* **Aim of the task**
Find and return every line of the data that contains the word "natural".

======== Data under study

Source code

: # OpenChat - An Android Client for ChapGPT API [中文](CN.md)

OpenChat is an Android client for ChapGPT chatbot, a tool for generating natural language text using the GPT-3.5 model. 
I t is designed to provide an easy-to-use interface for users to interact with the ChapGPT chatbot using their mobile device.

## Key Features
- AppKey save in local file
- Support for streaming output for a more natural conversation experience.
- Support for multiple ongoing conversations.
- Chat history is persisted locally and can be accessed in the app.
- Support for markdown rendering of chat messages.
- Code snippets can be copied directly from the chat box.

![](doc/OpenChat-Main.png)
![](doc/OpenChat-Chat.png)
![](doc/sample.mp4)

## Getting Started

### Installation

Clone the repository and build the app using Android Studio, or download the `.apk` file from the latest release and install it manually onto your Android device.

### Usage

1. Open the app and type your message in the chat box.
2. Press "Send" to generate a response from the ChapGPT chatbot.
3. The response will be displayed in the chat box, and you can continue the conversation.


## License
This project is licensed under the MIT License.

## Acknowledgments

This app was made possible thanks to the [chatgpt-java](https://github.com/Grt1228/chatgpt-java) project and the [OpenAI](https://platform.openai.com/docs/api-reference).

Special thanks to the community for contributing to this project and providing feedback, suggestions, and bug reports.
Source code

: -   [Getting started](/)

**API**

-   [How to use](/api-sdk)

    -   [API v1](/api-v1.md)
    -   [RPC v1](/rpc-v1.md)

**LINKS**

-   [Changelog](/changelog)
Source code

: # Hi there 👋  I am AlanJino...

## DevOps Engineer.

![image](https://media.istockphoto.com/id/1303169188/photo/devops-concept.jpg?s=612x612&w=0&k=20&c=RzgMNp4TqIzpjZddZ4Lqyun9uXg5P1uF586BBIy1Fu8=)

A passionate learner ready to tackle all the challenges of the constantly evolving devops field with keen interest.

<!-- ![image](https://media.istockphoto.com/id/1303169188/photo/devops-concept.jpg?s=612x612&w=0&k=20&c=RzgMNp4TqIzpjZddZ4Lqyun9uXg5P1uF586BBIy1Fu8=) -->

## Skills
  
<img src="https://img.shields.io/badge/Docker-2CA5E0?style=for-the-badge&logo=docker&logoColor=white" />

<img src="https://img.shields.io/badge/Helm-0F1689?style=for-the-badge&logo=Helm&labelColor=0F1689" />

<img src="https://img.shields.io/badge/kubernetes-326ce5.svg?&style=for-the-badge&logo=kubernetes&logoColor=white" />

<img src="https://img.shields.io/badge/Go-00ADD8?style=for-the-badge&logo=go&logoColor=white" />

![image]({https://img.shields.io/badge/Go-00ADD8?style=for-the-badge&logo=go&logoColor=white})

================

* **Output for this exercise**
OpenChat is an Android client for ChapGPT chatbot, a tool for generating natural language text using the GPT-3.5 model. 
- Support for streaming output for a more natural conversation experience.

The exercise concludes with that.